From: Matt England <mengland_at_mengland.net>
Date: 2006-02-23 00:55:54 CET


My the company I've co-founded is likely to covert it's 1+ year software
project to an open-source license, and expose most of our current, internal
collaboration website (which was design to an "open source community"
flavor thing to begin with) to the public internet.

Essentially, we are "going open source." (Some of you have already heard
me talk about this before on this list.)


Should we keep our core-development, email-list/conversations private?

A related question: is there additional/better forums where I can ask this
question and get feedback? Is there a community of open-source community
maintainers/admins? (I haven't see one, but I thought it wouldn't hurt to
ask.) eg, should I post this to the Subversion developers list?


My first reaction was "absolutely not," for a couple reasons:
1) Exposing our development conversations hopefully creates trust within a
community of stakeholders, and
2) I suspect we may get better development learning and input if the
community is exposed to our general-development thoughts. eg, if we
discuss what we plan to do in the coming weeks or months with a
"re-architecturing" of software, we can hopefully get feedback earlier
rather then later.

But now I'm letting the idea sink in, and I am pondering it further.

I then went to other open-source communities, particularly ones with
dual-source licenses and/or ones that charge for support or services (like
we plan to do). These tend to be GPL type licenses and not
BSD/Apache/public-domain-based licenses, and I actually this fact (and many
other community and business contexts) have a bearing on this
conversation--possibly outside even the scope of this thread. However, in
general: I would expect a BSD-like license to have a completely open
developers email list (and virtual little if any "private"
conversation). I'm not so sure about the GPL and/or commerically-licensed


Sleepycat and Trolltech didn't appear to expose a "developers" list (I'm
not surprised about Sleepycat--they seem to be one of the least "open"
open-source company I know).

Mysql and Redhat had developer-related lists...
...but they don't seem to get much traffic, and maybe that's because the
real core, company "development" conversations happen privately.

RT (bestpractical.com's Request Tracker, a trouble-ticket system that
charges large $$ for support--or last time I looked) appears to have a
wide-open development list with lots of traffic.
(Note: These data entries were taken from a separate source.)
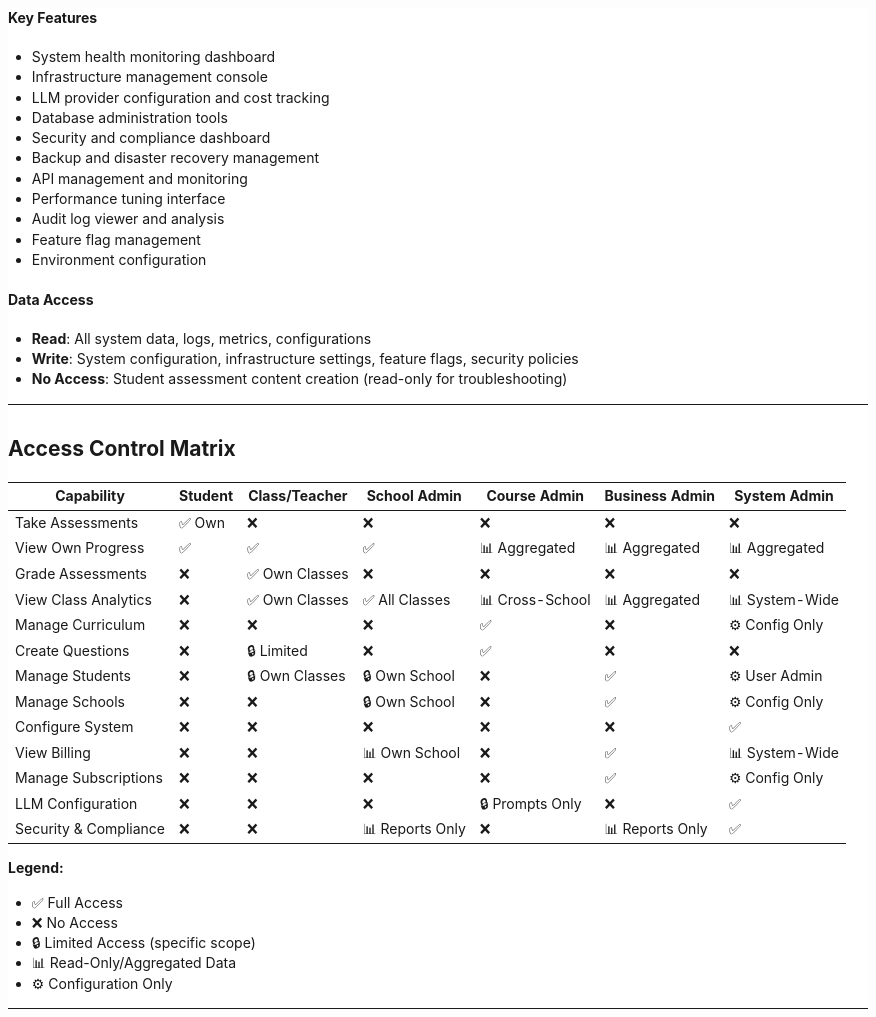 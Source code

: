 #### Key Features
- System health monitoring dashboard
- Infrastructure management console
- LLM provider configuration and cost tracking
- Database administration tools
- Security and compliance dashboard
- Backup and disaster recovery management
- API management and monitoring
- Performance tuning interface
- Audit log viewer and analysis
- Feature flag management
- Environment configuration

#### Data Access
- **Read**: All system data, logs, metrics, configurations
- **Write**: System configuration, infrastructure settings, feature flags, security policies
- **No Access**: Student assessment content creation (read-only for troubleshooting)

---

## Access Control Matrix

| Capability | Student | Class/Teacher | School Admin | Course Admin | Business Admin | System Admin |
|-----------|---------|---------------|--------------|--------------|----------------|--------------|
| Take Assessments | ✅ Own | ❌ | ❌ | ❌ | ❌ | ❌ |
| View Own Progress | ✅ | ✅ | ✅ | 📊 Aggregated | 📊 Aggregated | 📊 Aggregated |
| Grade Assessments | ❌ | ✅ Own Classes | ❌ | ❌ | ❌ | ❌ |
| View Class Analytics | ❌ | ✅ Own Classes | ✅ All Classes | 📊 Cross-School | 📊 Aggregated | 📊 System-Wide |
| Manage Curriculum | ❌ | ❌ | ❌ | ✅ | ❌ | ⚙️ Config Only |
| Create Questions | ❌ | 🔒 Limited | ❌ | ✅ | ❌ | ❌ |
| Manage Students | ❌ | 🔒 Own Classes | 🔒 Own School | ❌ | ✅ | ⚙️ User Admin |
| Manage Schools | ❌ | ❌ | 🔒 Own School | ❌ | ✅ | ⚙️ Config Only |
| Configure System | ❌ | ❌ | ❌ | ❌ | ❌ | ✅ |
| View Billing | ❌ | ❌ | 📊 Own School | ❌ | ✅ | 📊 System-Wide |
| Manage Subscriptions | ❌ | ❌ | ❌ | ❌ | ✅ | ⚙️ Config Only |
| LLM Configuration | ❌ | ❌ | ❌ | 🔒 Prompts Only | ❌ | ✅ |
| Security & Compliance | ❌ | ❌ | 📊 Reports Only | ❌ | 📊 Reports Only | ✅ |

**Legend:**
- ✅ Full Access
- ❌ No Access
- 🔒 Limited Access (specific scope)
- 📊 Read-Only/Aggregated Data
- ⚙️ Configuration Only

--- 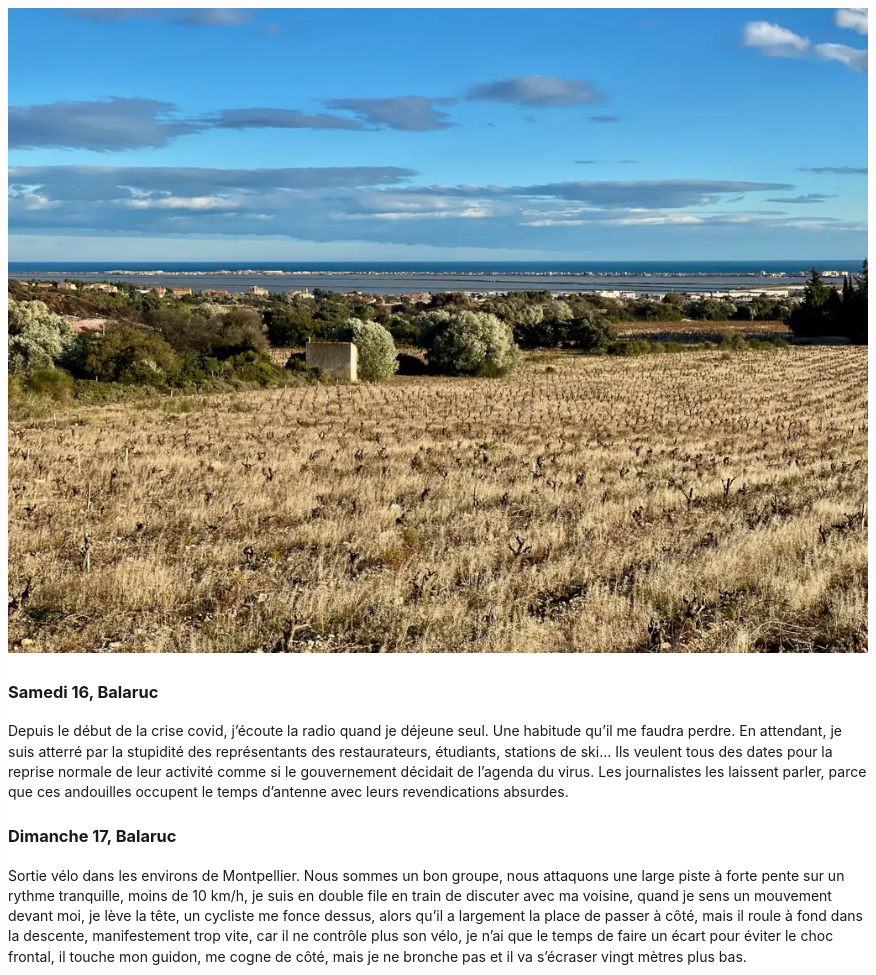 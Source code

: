 ![À vélo](_i/IMG_6857.webp)

### Samedi 16, Balaruc

Depuis le début de la crise covid, j’écoute la radio quand je déjeune seul. Une habitude qu’il me faudra perdre. En attendant, je suis atterré par la stupidité des représentants des restaurateurs, étudiants, stations de ski… Ils veulent tous des dates pour la reprise normale de leur activité comme si le gouvernement décidait de l’agenda du virus. Les journalistes les laissent parler, parce que ces andouilles occupent le temps d’antenne avec leurs revendications absurdes.

### Dimanche 17, Balaruc

Sortie vélo dans les environs de Montpellier. Nous sommes un bon groupe, nous attaquons une large piste à forte pente sur un rythme tranquille, moins de 10 km/h, je suis en double file en train de discuter avec ma voisine, quand je sens un mouvement devant moi, je lève la tête, un cycliste me fonce dessus, alors qu’il a largement la place de passer à côté, mais il roule à fond dans la descente, manifestement trop vite, car il ne contrôle plus son vélo, je n’ai que le temps de faire un écart pour éviter le choc frontal, il touche mon guidon, me cogne de côté, mais je ne bronche pas et il va s’écraser vingt mètres plus bas.
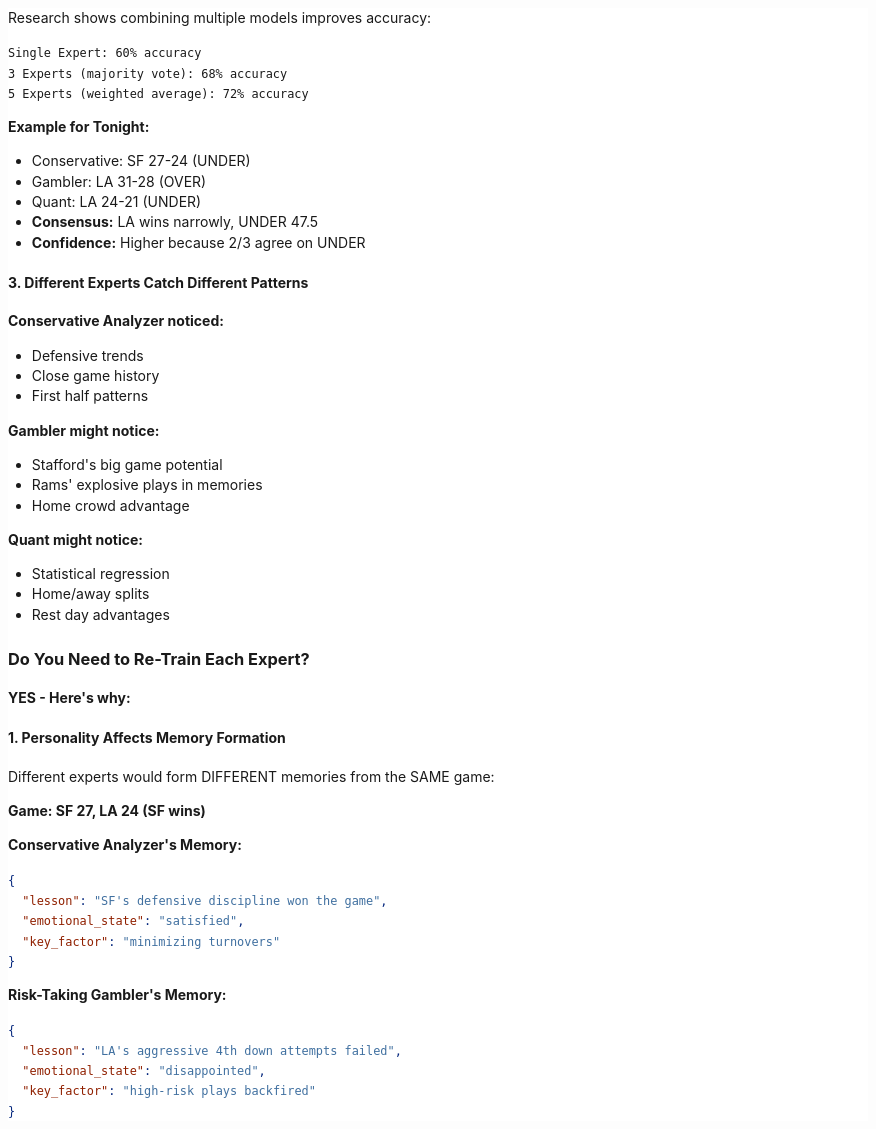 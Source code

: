 Research shows combining multiple models improves accuracy:

```
Single Expert: 60% accuracy
3 Experts (majority vote): 68% accuracy
5 Experts (weighted average): 72% accuracy
```

**Example for Tonight:**
- Conservative: SF 27-24 (UNDER)
- Gambler: LA 31-28 (OVER)
- Quant: LA 24-21 (UNDER)
- **Consensus:** LA wins narrowly, UNDER 47.5
- **Confidence:** Higher because 2/3 agree on UNDER

#### 3. **Different Experts Catch Different Patterns**

**Conservative Analyzer noticed:**
- Defensive trends
- Close game history
- First half patterns

**Gambler might notice:**
- Stafford's big game potential
- Rams' explosive plays in memories
- Home crowd advantage

**Quant might notice:**
- Statistical regression
- Home/away splits
- Rest day advantages

### Do You Need to Re-Train Each Expert?

**YES - Here's why:**

#### 1. **Personality Affects Memory Formation**

Different experts would form DIFFERENT memories from the SAME game:

**Game: SF 27, LA 24 (SF wins)**

**Conservative Analyzer's Memory:**
```json
{
  "lesson": "SF's defensive discipline won the game",
  "emotional_state": "satisfied",
  "key_factor": "minimizing turnovers"
}
```

**Risk-Taking Gambler's Memory:**
```json
{
  "lesson": "LA's aggressive 4th down attempts failed",
  "emotional_state": "disappointed",
  "key_factor": "high-risk plays backfired"
}
```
My general standpoint is that I will want anyone and everyone to get into
our development "conversation," even if they are black hatters trying to
expose security holes, etc (although they may look mostly at the source
code, anyway). I want the white hatters, too, and I want those to feel
like they can "poke inside" to let them. Plus I want to "seed the brains"
of those innovators who may want to contribute, be they corporate or

(I'm purposely not mentioning the context of the applications of our
software or it's implementing technology; this context would probably give
much more perspective to this conversation. Alas, we are not yet ready to
go public, and thus I must refrain for the moment.)

I didn't see this stuff covered in Karl Fogel's "Producing Open Source
Software" book yet, but I've only skimmed it thus far.

Here's what I'm considering doing:

Having a list for very private things amongst my development team, like
office lunches, office admin, personnel stuff etc. Maybe radical new
ideas, ones that can be eventually patented, etc: they may go on a private

But the general, day-to-day, and near-term development? I'm inclined to
have that on a list. The fact that some of the above folks don't have a
wide-open developers list doesn't sit well with me as a hard-core
developer. I want to breed trust and create openness.

But I also want to be realistic, and I wanted to get feedback from this

One compromise that I think worth making: keep everything open for now,
particularly because we are still a small organization (or at least respect
to a company like Redhat, with a $5 billion market cap). Then maybe
if/when we get big and need more privacy, we keep our existing development
list for "near-term" development, and we make a private email list for
more-strategic, longer-term stuff.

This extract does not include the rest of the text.